The alarm has been sounded, and associations and coalitions have been responding for the troops they represent. But the Pentagon, the White House and Capitol Hill need more.

They need to hear from you.

Faithful supporters of military resale, system insiders and supplier partners alike, shout it out!

Tell your elected representatives why commissaries and exchanges matter to servicemembers and their families, as well as to their supporters in industry and employees of the systems themselves. As discussions get under way on the 2014 budget, remind them just how important it is not to rescind funding and not to shove the burden of budget cuts onto the backs of those who serve.

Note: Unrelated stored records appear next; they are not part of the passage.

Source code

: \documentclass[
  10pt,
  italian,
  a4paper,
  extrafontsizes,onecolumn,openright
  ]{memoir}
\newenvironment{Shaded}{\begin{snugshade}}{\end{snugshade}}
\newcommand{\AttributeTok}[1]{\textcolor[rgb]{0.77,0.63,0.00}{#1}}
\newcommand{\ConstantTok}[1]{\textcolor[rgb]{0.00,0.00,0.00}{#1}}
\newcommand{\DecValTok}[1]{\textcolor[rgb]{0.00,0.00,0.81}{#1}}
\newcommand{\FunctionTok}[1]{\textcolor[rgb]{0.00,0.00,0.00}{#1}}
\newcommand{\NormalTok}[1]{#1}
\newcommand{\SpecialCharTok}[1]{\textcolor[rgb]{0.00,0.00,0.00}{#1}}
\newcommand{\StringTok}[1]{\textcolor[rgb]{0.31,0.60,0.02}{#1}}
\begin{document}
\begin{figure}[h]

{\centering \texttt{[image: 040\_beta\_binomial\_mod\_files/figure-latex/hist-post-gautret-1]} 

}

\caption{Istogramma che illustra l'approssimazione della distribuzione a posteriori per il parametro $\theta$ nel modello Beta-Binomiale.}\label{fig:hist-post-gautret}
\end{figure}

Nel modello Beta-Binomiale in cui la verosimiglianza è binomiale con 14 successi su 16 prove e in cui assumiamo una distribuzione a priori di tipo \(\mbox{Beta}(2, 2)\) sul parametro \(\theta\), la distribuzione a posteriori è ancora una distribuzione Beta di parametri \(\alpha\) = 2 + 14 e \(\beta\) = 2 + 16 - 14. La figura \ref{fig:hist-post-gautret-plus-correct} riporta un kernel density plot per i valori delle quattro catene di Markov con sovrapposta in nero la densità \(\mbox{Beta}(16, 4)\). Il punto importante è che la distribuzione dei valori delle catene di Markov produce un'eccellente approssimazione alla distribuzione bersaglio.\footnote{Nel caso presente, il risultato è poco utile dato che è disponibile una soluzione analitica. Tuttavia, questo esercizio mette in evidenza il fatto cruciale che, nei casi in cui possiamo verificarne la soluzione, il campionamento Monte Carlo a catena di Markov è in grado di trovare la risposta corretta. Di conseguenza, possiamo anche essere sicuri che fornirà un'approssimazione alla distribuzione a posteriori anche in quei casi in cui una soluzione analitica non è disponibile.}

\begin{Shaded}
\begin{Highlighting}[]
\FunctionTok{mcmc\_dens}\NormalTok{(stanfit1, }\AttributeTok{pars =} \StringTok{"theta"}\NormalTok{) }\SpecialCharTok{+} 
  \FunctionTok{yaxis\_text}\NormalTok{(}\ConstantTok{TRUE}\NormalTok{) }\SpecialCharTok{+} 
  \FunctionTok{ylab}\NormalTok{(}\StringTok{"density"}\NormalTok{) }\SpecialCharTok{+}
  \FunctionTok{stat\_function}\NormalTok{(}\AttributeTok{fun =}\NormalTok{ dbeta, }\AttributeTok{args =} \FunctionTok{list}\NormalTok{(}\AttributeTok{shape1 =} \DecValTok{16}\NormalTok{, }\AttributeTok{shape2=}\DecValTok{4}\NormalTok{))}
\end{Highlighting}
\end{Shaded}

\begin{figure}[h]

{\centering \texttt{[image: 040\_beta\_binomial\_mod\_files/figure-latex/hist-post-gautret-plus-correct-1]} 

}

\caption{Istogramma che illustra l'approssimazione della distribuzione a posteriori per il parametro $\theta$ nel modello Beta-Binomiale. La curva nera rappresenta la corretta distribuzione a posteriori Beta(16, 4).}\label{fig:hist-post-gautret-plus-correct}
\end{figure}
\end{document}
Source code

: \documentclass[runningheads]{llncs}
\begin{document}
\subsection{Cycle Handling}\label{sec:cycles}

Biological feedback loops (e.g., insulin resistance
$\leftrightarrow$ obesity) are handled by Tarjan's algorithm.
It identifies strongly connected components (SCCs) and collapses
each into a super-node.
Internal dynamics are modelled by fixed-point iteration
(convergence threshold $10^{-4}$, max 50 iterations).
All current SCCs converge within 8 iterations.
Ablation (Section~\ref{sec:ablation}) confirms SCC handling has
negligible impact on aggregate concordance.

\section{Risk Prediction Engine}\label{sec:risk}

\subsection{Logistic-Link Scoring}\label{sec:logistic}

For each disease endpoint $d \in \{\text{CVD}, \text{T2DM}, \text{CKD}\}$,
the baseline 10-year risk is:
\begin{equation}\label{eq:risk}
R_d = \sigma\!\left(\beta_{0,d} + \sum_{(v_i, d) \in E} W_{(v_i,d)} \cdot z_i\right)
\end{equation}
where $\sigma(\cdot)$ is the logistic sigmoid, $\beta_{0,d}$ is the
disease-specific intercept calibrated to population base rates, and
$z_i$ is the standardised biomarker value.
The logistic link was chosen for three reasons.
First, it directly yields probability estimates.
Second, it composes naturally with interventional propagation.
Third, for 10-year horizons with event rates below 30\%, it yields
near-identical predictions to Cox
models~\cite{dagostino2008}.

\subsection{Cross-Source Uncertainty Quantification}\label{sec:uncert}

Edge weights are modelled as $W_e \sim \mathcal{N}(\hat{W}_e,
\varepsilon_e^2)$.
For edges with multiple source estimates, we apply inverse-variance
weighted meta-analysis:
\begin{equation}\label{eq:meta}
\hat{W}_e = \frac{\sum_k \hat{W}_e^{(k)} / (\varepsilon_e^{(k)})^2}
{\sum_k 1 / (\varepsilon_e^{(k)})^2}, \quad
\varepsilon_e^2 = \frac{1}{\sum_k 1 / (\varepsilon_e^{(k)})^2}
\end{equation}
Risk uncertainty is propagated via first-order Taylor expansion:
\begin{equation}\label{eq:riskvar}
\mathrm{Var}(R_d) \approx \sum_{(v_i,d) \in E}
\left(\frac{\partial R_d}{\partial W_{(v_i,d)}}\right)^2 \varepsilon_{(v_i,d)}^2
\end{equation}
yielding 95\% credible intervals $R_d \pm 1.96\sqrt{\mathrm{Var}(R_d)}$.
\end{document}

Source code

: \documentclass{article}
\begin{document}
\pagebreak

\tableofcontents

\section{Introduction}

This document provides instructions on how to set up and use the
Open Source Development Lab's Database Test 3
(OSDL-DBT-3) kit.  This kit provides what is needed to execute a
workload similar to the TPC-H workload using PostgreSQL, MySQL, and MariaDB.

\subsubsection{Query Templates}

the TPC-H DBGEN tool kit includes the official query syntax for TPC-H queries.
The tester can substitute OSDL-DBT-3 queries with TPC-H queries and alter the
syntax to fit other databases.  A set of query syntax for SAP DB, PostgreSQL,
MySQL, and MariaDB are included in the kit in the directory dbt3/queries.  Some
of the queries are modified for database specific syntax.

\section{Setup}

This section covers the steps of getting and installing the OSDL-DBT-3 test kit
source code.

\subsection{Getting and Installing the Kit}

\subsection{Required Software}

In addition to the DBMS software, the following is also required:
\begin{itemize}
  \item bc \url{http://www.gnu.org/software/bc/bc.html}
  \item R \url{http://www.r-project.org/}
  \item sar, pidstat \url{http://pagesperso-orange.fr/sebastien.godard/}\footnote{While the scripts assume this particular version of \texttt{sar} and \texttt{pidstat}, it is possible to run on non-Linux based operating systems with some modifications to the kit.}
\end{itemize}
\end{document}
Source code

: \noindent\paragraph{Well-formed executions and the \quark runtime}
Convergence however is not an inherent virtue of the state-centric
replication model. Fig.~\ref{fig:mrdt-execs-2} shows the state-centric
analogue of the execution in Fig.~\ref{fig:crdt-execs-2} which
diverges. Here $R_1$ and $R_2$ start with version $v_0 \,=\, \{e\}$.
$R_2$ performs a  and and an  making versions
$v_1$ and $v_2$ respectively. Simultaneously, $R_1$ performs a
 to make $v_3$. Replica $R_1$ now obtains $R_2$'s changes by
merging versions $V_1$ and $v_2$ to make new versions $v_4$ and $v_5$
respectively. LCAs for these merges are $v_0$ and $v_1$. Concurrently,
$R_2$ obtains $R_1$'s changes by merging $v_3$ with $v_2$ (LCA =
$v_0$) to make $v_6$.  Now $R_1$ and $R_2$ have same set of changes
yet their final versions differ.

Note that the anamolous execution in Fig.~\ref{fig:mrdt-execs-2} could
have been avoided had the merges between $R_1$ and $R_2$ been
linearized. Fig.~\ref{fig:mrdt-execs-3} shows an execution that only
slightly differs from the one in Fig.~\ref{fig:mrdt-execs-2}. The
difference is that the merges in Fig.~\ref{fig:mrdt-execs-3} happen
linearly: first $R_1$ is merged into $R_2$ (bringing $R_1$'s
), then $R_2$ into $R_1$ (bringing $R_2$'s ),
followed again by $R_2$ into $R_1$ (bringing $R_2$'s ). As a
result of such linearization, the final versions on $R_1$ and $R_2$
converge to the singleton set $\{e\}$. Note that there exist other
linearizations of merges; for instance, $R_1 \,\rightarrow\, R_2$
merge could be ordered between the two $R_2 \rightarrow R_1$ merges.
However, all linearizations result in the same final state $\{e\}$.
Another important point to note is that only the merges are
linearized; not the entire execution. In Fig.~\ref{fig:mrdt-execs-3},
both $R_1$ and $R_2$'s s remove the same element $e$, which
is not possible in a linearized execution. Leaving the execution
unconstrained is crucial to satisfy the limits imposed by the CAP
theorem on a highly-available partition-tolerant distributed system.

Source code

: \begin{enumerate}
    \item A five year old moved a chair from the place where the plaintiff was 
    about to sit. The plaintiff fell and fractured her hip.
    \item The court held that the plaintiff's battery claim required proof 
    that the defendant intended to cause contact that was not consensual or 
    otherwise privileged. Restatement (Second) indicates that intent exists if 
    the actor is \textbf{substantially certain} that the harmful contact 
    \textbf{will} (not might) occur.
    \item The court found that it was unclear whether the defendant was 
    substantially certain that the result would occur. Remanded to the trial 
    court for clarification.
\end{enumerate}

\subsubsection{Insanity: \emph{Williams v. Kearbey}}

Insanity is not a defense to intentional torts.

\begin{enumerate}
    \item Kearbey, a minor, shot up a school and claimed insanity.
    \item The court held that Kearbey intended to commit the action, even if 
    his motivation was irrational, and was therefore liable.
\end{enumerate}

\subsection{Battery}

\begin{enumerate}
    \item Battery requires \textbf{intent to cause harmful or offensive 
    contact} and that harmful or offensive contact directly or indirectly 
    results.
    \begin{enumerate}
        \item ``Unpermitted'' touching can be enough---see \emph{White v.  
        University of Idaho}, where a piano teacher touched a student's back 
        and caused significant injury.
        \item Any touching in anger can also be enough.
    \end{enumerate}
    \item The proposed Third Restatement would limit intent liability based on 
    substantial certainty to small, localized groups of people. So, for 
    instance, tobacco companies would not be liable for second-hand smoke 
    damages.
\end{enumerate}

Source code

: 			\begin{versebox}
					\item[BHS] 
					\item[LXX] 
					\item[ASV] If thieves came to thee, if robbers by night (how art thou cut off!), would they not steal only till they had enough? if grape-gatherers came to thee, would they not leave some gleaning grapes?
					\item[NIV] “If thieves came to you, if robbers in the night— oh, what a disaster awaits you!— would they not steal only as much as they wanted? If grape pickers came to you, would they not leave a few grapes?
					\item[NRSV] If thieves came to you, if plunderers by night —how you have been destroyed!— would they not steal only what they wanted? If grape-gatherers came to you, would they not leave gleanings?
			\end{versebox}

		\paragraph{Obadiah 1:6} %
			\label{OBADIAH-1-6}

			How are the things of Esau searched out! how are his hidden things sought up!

Send an email. Go to the senator's, the congressperson's “.gov” home page and leave a message. Text them. Tweet. Call. If all else fails, there's pen and ink and postage stamps (word has it that members of both houses of Congress weigh personal letters more than anything). Go to the “contact us” buttons on WhiteHouse. gov and Defense.gov.

No matter how you do it, make sure your voice is heard!

Rising Above the Fray ...

With the threat of sequestration before them, and all the consequences that might threaten their very operations, we must congratulate the military resale systems for rising to the challenge during fiscal 2012, and going about their business, which is to serve their customers the best way they know how.

The Defense Commissary Agency (DeCA) propelled itself past the $6 billion mark during the fiscal year; and coupled with generally positive sales rung up by the exchanges, military resale was able to rise above all the negatives and post a solid sales year, recording cumulative direct sales of more than $19 billion.

Although the cumulative percentage rise in sales was only small — not quite 1 percent — it nonetheless served to demonstrate the resilience of the commissaries and the outlets overseen by the Army & Air Force Exchange Service (AAFES), the Navy Exchange Service Command (NEXCOM), Marine Corps Exchanges (MCX), Coast Guard Exchanges (CGX) and the Veterans Canteen Service (VCS).

It also highlighted, without a shadow of a doubt, that even after more than 10 years at war, the world of military resale remains strong and can handle itself in the face of adversity.

In fiscal 2013, there will be more challenges to face, more demands to confront. But based on past performance, we know that exchange and commissary associates, managers, executives and their supplier partners will find ways to overcome the hurdles, and not only survive, but thrive in spite of any obstacles.

Servicemembers and their families — and all who are familiar with military resale — expect nothing less.